Recent research suggests a link between oral disease and systemic diseases (diabetes, cardiovascular disease, stroke, respiratory infections and Alzheimer disease) and other medical conditions. When gums become inflamed in gingivitis, inflammatory mediators called cytokines that are in the gum tissue can enter your saliva and can also become aspirated into the lungs. Bacteria that are responsible for periodontal disease may also enter the circulatory system around the teeth and travel to other parts of the body. Oral bacteria may cause secondary infections or inflammation of other tissues or organ systems in the body 2.

Who Should You See If You Have Bad Breath?

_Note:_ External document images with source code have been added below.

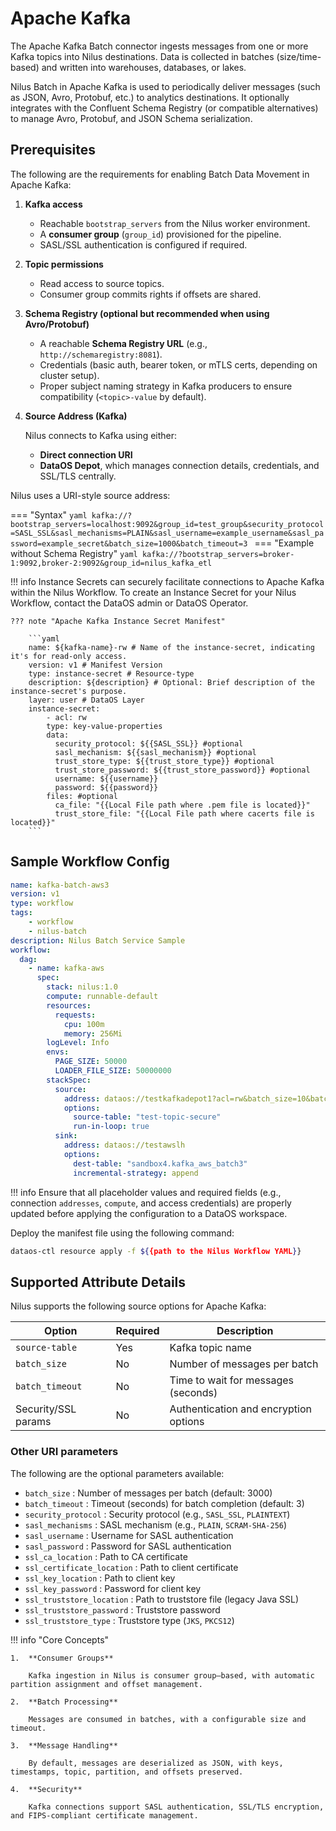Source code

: # Apache Kafka

The Apache Kafka Batch connector ingests messages from one or more Kafka topics into Nilus destinations. Data is collected in batches (size/time-based) and written into warehouses, databases, or lakes.

Nilus Batch in Apache Kafka is used to periodically deliver messages (such as JSON, Avro, Protobuf, etc.) to analytics destinations. It optionally integrates with the Confluent Schema Registry (or compatible alternatives) to manage Avro, Protobuf, and JSON Schema serialization.

## Prerequisites

The following are the requirements for enabling Batch Data Movement in Apache Kafka:

1. **Kafka access**
     * Reachable `bootstrap_servers` from the Nilus worker environment.
     * A **consumer group** (`group_id`) provisioned for the pipeline.
     * SASL/SSL authentication is configured if required.
2. **Topic permissions**
     * Read access to source topics.
     * Consumer group commits rights if offsets are shared.
3. **Schema Registry (optional but recommended when using Avro/Protobuf)**
     * A reachable **Schema Registry URL** (e.g., `http://schemaregistry:8081`).
     * Credentials (basic auth, bearer token, or mTLS certs, depending on cluster setup).
     * Proper subject naming strategy in Kafka producers to ensure compatibility (`<topic>-value` by default).
4.  **Source Address (Kafka)**

    Nilus connects to Kafka using either:

    * **Direct connection URI**
    * **DataOS Depot**, which manages connection details, credentials, and SSL/TLS centrally.

Nilus uses a URI-style source address:

=== "Syntax"
    ```yaml
    kafka://?bootstrap_servers=localhost:9092&group_id=test_group&security_protocol=SASL_SSL&sasl_mechanisms=PLAIN&sasl_username=example_username&sasl_password=example_secret&batch_size=1000&batch_timeout=3
    ```
=== "Example without Schema Registry"
    ```yaml
    kafka://?bootstrap_servers=broker-1:9092,broker-2:9092&group_id=nilus_kafka_etl
    ```
<!-- === "Example With Schema Registry"
    ```yaml
    kafka://?bootstrap_servers=broker-1:9092&group_id=nilus_kafka_etl
      &schema_registry_url=https://schemaregistry.company.com
      &schema_registry_username=schema_user
      &schema_registry_password=secret
    ``` -->

!!! info
    Instance Secrets can securely facilitate connections to Apache Kafka within the Nilus Workflow. To create an Instance Secret for your Nilus Workflow, contact the DataOS admin or DataOS Operator.

    ??? note "Apache Kafka Instance Secret Manifest"

        ```yaml
        name: ${kafka-name}-rw # Name of the instance-secret, indicating it's for read-only access.
        version: v1 # Manifest Version           
        type: instance-secret # Resource-type
        description: ${description} # Optional: Brief description of the instance-secret's purpose.
        layer: user # DataOS Layer
        instance-secret:
            - acl: rw
            type: key-value-properties
            data:
              security_protocol: ${{SASL_SSL}} #optional
              sasl_mechanism: ${{sasl_mechanism}} #optional
              trust_store_type: ${{trust_store_type}} #optional
              trust_store_password: ${{trust_store_password}} #optional
              username: ${{username}}
              password: ${{password}}
            files: #optional
              ca_file: "{{Local File path where .pem file is located}}"
              trust_store_file: "{{Local File path where cacerts file is located}}"
        ```



## Sample Workflow Config

```yaml
name: kafka-batch-aws3
version: v1
type: workflow
tags:
    - workflow
    - nilus-batch
description: Nilus Batch Service Sample
workflow:
  dag:
    - name: kafka-aws
      spec:
        stack: nilus:1.0
        compute: runnable-default
        resources:
          requests:
            cpu: 100m
            memory: 256Mi
        logLevel: Info
        envs:
          PAGE_SIZE: 50000
          LOADER_FILE_SIZE: 50000000
        stackSpec:
          source:
            address: dataos://testkafkadepot1?acl=rw&batch_size=10&batch_timeout=30&group_id=test_group
            options:
              source-table: "test-topic-secure"
              run-in-loop: true
          sink:
            address: dataos://testawslh
            options:
              dest-table: "sandbox4.kafka_aws_batch3"
              incremental-strategy: append 
```

!!! info
    Ensure that all placeholder values and required fields (e.g., connection `addresses`, `compute`, and access credentials) are properly updated before applying the configuration to a DataOS workspace.


Deploy the manifest file using the following command:

```bash
dataos-ctl resource apply -f ${{path to the Nilus Workflow YAML}}
```

## Supported Attribute Details

Nilus supports the following source options for Apache Kafka:

| Option              | Required | Description                           |
| ------------------- | -------- | ------------------------------------- |
| `source-table`      | Yes      | Kafka topic name                      |
| `batch_size`        | No       | Number of messages per batch          |
| `batch_timeout`     | No       | Time to wait for messages (seconds)   |
| Security/SSL params | No       | Authentication and encryption options |

### **Other URI parameters**

The following are the optional parameters available:

* `batch_size` : Number of messages per batch (default: 3000)
* `batch_timeout` : Timeout (seconds) for batch completion (default: 3)
* `security_protocol` : Security protocol (e.g., `SASL_SSL`, `PLAINTEXT`)
* `sasl_mechanisms` : SASL mechanism (e.g., `PLAIN`, `SCRAM-SHA-256`)
* `sasl_username` : Username for SASL authentication
* `sasl_password` : Password for SASL authentication
* `ssl_ca_location` : Path to CA certificate
* `ssl_certificate_location` : Path to client certificate
* `ssl_key_location` : Path to client key
* `ssl_key_password` : Password for client key
* `ssl_truststore_location` : Path to truststore file (legacy Java SSL)
* `ssl_truststore_password` : Truststore password
* `ssl_truststore_type` : Truststore type (`JKS`, `PKCS12`)

!!! info "Core Concepts"

    1.  **Consumer Groups**

        Kafka ingestion in Nilus is consumer group–based, with automatic partition assignment and offset management.

    2.  **Batch Processing**

        Messages are consumed in batches, with a configurable size and timeout.

    3.  **Message Handling**

        By default, messages are deserialized as JSON, with keys, timestamps, topic, partition, and offsets preserved.

    4.  **Security**

        Kafka connections support SASL authentication, SSL/TLS encryption, and FIPS-compliant certificate management.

If you believe your diet is causing bad breath, then consult with a dietician or nutritionist who will work with you to modify your diet. If you have poor oral hygiene and are suffering from gingivitis (inflammation of the gum tissue in your mouth) or have periodontal disease (bone loss around the teeth), consult your dentist and work with your dental hygienist to improve your daily oral hygiene. The tonsils and respiratory infections will need to be followed by your physician. A large portion of people in the United Kingdom suffer from dry mouth due to medications they may be taking, salivary gland dysfunction and those who may be going through radiation and chemotherapy treatment for cancer therapy. Please consult your physician or oncologist for their professional recommendations for prescription or over-the-counter products that can alleviate dry mouth symptoms. Patients who suffer from diabetes, have liver or kidney conditions, and gastrointestinal disorders should see their physician for their advice on how bad breath can be reduced regarding these systemic diseases. Contact your dentist for advice on which dental or medical professional to see for your condition.

References:
1. Ooh, That Smell: What to Do if It’s Coming From You – Dentists Discuss Treatments for Bad Breath. Reviewed information at http://www.webmd.com/news/20010809/ooh-that-smell-what-to-do-if-its-coming-from-you..
2. The oral cavity plays an important role in the overall health of the body. Reviewed information atwww.oralsystemicconnection.com.